In the study, 42 men underwent focal ablation with high-intensity focused ultrasound (HIFU). Investigators used multiparametric magnetic resonance imaging (MRI) to identify cancerous areas. Almost 90% of men reported having erections satisfactory for intercourse at 12 months post-treatment. All 40 men who were pad-free at baseline were pad-free by three months and maintained pad-free continence at 12 months, according to an online report in The Lancet.

In addition, investigators found no biopsy evidence of cancer in the treated regions in 30 of 39 men who were biopsied at six months; 36 of the 39 were free of clinically significant cancer.

Of 31 men with good baseline function, 26 (84%) “achieved the trifecta status” of having leak-free and pad-free continence, erections sufficient for intercourse, and no evidence of clinically significant disease on multiparametric magnetic resonance imaging at 12 months.

“Focal therapy of discrete areas of cancer, whether unifocal or multifocal, is feasible, safe, and can be delivered in an ambulatory setting,” the researchers, led by Hashim U. Ahmed,  MD, of University College London, noted.

With HIFU, tissue destruction occurs as a result of thermal, mechanical, and cavitation effects to produce a clearly demarcated region of coagulative necrosis surrounded by normal tissue on microscopic examination, the authors explained.

The researchers standardized the focal therapy process by setting three broad guidelines: a maximum of 60% of the prostate could be ablated; the edge of the ablation zone had to be at least 10 mm from a neurovascular bundle (the ablation zone had to be at least 5 mm from both neurovascular bundles if disease was bilateral); and untreated areas could not have any histologic evidence of cancer. High-grade prostate intraepithelial neoplasia and atypical small acinar proliferation were permitted.

“Focal therapy could hold promise in mitigating the harms that result from current therapeutic strategies,” the authors wrote.

 In an accompanying editorial, Matvey Tsivian, MD, Michael R. Abern, MD, and Thomas J. Polascik, MD, of Duke University Medical Center in Durham, N.C., noted that the new study “represents the first rigorously designed study of the early outcomes of focal therapy.”

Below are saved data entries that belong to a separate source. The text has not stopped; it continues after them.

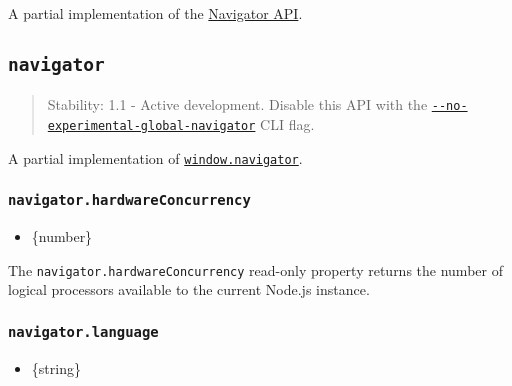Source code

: A partial implementation of the
\href{https://html.spec.whatwg.org/multipage/system-state.html\#the-navigator-object}{Navigator
API}.

\subsection{\texorpdfstring{\texttt{navigator}}{navigator}}\label{navigator-1}

\begin{quote}
Stability: 1.1 - Active development. Disable this API with the
\href{cli.md\#--no-experimental-global-navigator}{\texttt{-\/-no-experimental-global-navigator}}
CLI flag.
\end{quote}

A partial implementation of
\href{https://developer.mozilla.org/en-US/docs/Web/API/Window/navigator}{\texttt{window.navigator}}.

\subsubsection{\texorpdfstring{\texttt{navigator.hardwareConcurrency}}{navigator.hardwareConcurrency}}\label{navigator.hardwareconcurrency}

\begin{itemize}
\tightlist
\item
  \{number\}
\end{itemize}

The \texttt{navigator.hardwareConcurrency} read-only property returns
the number of logical processors available to the current Node.js
instance.

\begin{Shaded}
\begin{Highlighting}[]
\NormalTok{(}\SpecialCharTok{$\{}\SpecialCharTok{\}}\NormalTok{)}\OperatorTok{;}
\end{Highlighting}
\end{Shaded}

\subsubsection{\texorpdfstring{\texttt{navigator.language}}{navigator.language}}\label{navigator.language}

\begin{itemize}
\tightlist
\item
  \{string\}
\end{itemize}

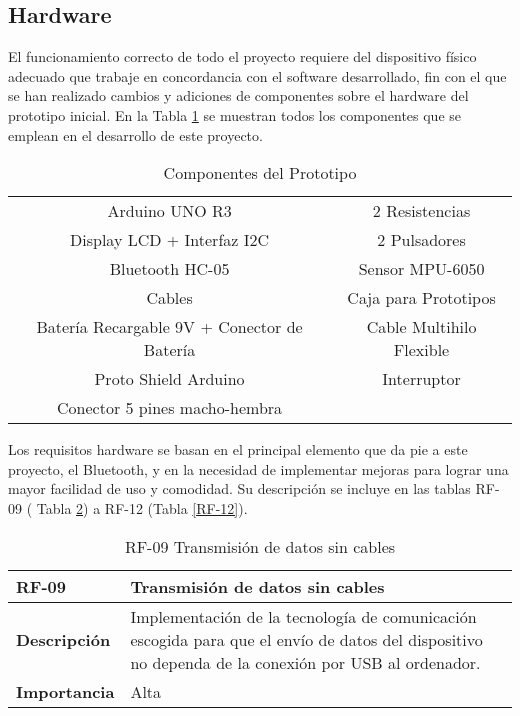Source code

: \subsection{Hardware}
El funcionamiento correcto de todo el proyecto requiere del dispositivo físico adecuado que trabaje en concordancia con el software desarrollado, fin con el que se han realizado cambios y adiciones de componentes sobre el hardware del prototipo inicial. En la Tabla \ref{tab:componentes} se muestran todos los componentes que se emplean en el desarrollo de este proyecto.

\begin{table}[]
    \begin{tabular}{|c|c|}
    \hline
    \rowcolor[HTML]{FFFFFF} 
    \multicolumn{2}{|c|}{\cellcolor[HTML]{FFFFFF}\textbf{Componentes}} \\ \hline 
    \rowcolor[HTML]{EFEFEF} 
    Arduino UNO R3 & 2 Resistencias \\ \hline
    \rowcolor[HTML]{FFFFFF} 
    Display LCD + Interfaz I2C & 2 Pulsadores \\ \hline
    \rowcolor[HTML]{EFEFEF} 
    Bluetooth HC-05 & Sensor MPU-6050 \\ \hline
    \rowcolor[HTML]{FFFFFF} 
    Cables & Caja para Prototipos \\ \hline
    \rowcolor[HTML]{EFEFEF} 
    Batería Recargable 9V + Conector de Batería & Cable Multihilo Flexible \\ \hline
    \rowcolor[HTML]{FFFFFF} 
    Proto Shield Arduino & Interruptor \\ \hline
    \rowcolor[HTML]{EFEFEF} 
    Conector 5 pines macho-hembra & \\ \hline
    \end{tabular}
    \caption{Componentes del Prototipo}
    \label{tab:componentes}
\end{table}



Los requisitos hardware se basan en el principal elemento que da pie a este proyecto, el Bluetooth, y en la necesidad de implementar mejoras para lograr una mayor facilidad de uso y comodidad. Su descripción se incluye en las tablas RF-09 ( Tabla \ref{RF-09}) a RF-12 (Tabla \ref{RF-12}).

\begin{table}[p]
    \centering
    \begin{tabularx}{\linewidth}{ p{} p{} }
        \toprule
        \textbf{RF-09}    & \textbf{Transmisión de datos sin cables}\\
        \toprule
        \textbf{Descripción}              & Implementación de la tecnología de comunicación escogida para que el envío de datos del dispositivo no dependa de la conexión por USB al ordenador.  \\
        \textbf{Importancia}                & Alta \\
        \bottomrule
    \end{tabularx}
    \caption{RF-09 Transmisión de datos sin cables}
    \label{RF-09}
\end{table}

Focal therapy, they added, needs standardization, definition of consensual treatment schemes and nomenclature, as well as optimization of patient selection criteria. “With these issues addressed,” they wrote, “focal therapy could potentially become a mainstream therapy for localized prostate cancer that would offer personalized treatment tailored to the patient and his disease characteristics as opposed to conventional, stereotypes, whole-gland treatment.”